Table 1. Examples of statically determinate wearable robots.

		Honda walking assist: 1 active DoF per leg: hip 15 unknowns and 15 equations and constraints In each leg link segment model: 3 unknowns per joint ($F_x, F_z$ and $M_y$): 15 total unknowns 3 equilibrium equations per segment: 9 equations 3 known ground reactions, i.e., known ankle total $F_{A,x}, F_{A,z}$ and $M_{A,y}$ 3 known constraints: ○ The robot hip torque $M_{RH,y}$ is generated by the actuator. ○ The axial force on the robot thigh segment is zero. ○ The torque at connection of the robot with the user’s thigh is zero.
		Ascend robotic knee brace (Roam Robotics): 1 active DoF per leg: knee 18 unknowns and 18 equations and constraints In each leg link segment model: 3 unknowns per joint ($F_x, F_z$ and $M_y)$: 18 total unknowns 3 equilibrium equations per segment: 12 equations 3 known ground reactions, i.e., known ankle total $F_{A,x}, F_{A,z}$ and $M_{A,y}$ 3 known constraints: ○ The robot knee torque $M_{RK,y}$ is generated by the actuator. ○ The torque at connection of the robot with the user’s thigh is zero. ○ The torque at connection of the robot with the user’s shank is zero.
		Fall prevention robot developed by the authors: 1 active DoF per leg: hip 15 unknowns and 15 equations and constraints In each leg link segment model: 3 unknowns per joint ($F_x, F_z$ and $M_y$): 15 total unknowns 3 equilibrium equations per segment: 9 equations 3 known ground reactions, i.e., known ankle total $F_{A,x}, F_{A,z}$ and $M_{A,y}$ 3 known constraints: ○ The robot hip torque $M_{RH,y}$ is generated by the actuator. ○ The axial force in the robot thigh is zero (passive telescopic leg). ○ The robot ankle torque $M_{RA,y}$ is zero (passive revolute joint).
		Samsung walking assist robot: 2 active DoFs per leg: hip and knee 18 unknowns and 18 equations and constraints In each leg link segment model: 3 unknowns per joint ($F_x, F_z$ and $M_y)$: 18 total unknowns 3 equilibrium equations per segment: 12 equations 3 known ground reactions,, i.e., known ankle total $F_{A,x}, F_{A,z}$ and $M_{A,y}$ 3 known constraints: ○ The robot hip torque $M_{RH,y}$ is generated by the actuator. ○ The robot knee torque $M_{RK,y}$ is generated by the actuator. ○ The torque at connection of the robot with the user’s shank is zero.
		Honda weight support robot: 1 active DoFs per leg: knee 18 unknowns and 18 equations and constraints In each leg link segment model: 3 unknowns per joint ($F_x, F_z$ and $M_y)$: 18 total unknowns 3 equilibrium equations per segment: 12 equations 3 known ground reactions, i.e., known ankle total $F_{A,x}, F_{A,z}$ and $M_{A,y}$ 3 known constraints: ○ The robot knee torque $M_{RK,y}$ is generated by the actuator. ○ The robot hip torque $M_{RH,y}$ is zero (passive revolute joint). ○ The robot ankle torque $M_{RA,y}$ is zero (passive revolute joint).

Figure 2. HRI modelling framework.

A.

Human and robot are each modelled with an appropriate link segment (LS) model with lumped masses at each segment’s CoM and linked together based on the actual HRI configuration.

B.

Inverse Kinematics analysis is carried out to calculate the movements of human and robot segments from the measured marker trajectories.

C.

The contact forces between the human–robot system and the environment are estimated/measured.

D.

The system of equations of equilibrium for the human–robot LS model is formulated and solved for the net joint/interaction forces and torques (ID analysis).
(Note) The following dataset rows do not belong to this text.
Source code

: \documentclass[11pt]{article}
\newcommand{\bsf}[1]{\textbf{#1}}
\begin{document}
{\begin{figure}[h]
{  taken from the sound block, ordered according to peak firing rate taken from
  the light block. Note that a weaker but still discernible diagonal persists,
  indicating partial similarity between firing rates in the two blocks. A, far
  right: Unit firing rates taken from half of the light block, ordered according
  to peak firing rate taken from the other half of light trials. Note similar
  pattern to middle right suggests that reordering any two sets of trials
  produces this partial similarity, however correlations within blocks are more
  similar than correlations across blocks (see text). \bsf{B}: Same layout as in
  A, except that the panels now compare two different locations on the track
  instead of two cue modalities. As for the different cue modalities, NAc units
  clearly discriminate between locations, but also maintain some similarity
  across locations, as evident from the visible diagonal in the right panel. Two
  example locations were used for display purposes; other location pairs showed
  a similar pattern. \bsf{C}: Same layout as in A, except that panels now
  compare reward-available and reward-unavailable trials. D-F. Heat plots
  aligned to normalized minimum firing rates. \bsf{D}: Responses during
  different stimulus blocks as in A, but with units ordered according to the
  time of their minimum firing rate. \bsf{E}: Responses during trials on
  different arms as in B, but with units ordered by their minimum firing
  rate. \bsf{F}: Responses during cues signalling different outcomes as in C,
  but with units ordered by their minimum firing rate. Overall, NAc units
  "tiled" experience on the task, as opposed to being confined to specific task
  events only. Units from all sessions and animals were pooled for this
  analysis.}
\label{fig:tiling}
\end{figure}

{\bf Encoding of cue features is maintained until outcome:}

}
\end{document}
To make the system of equations statically determinate, the robot should have the same number of passive or active DoFs as the degree of indeterminacy of the human–robot system. Torque at each passive joint is set to zero. Assistive objectives of the robot are then used to define extra force/torque constraints, equal to the number of robot’s active DoFs, to make the system statically determinate.

The proposed modelling framework is generic and can be adapted for different robot configurations, assistive targets, and movements. It provides a very clear picture of how many/which DoFs can be controlled by actuating each robot joint, and the consequent effects on human joints’ torques and forces.

4. Application of the HRI Framework to an Assistive Lower-Limb Exoskeleton

The proposed HRI framework is applied to a seven-segment lower-limb weight-support exoskeleton that sits medial to user’s legs and is attached to the user’s body at the hip and feet (Figure 3a). The exoskeleton is aimed at assisting the user during walking by supporting part of the user’s weight while keeping the reference movement trajectories unchanged. The analysis presented in this paper is carried out only on the sagittal plane (2D), but the methodology could be implemented in 3D. Inputs to the model are the reference walking trajectories of the human subjects measured in the experiments, subjects’ anthropometric information, and the robot’s geometry, active and passive DoFs, and segmental inertial properties.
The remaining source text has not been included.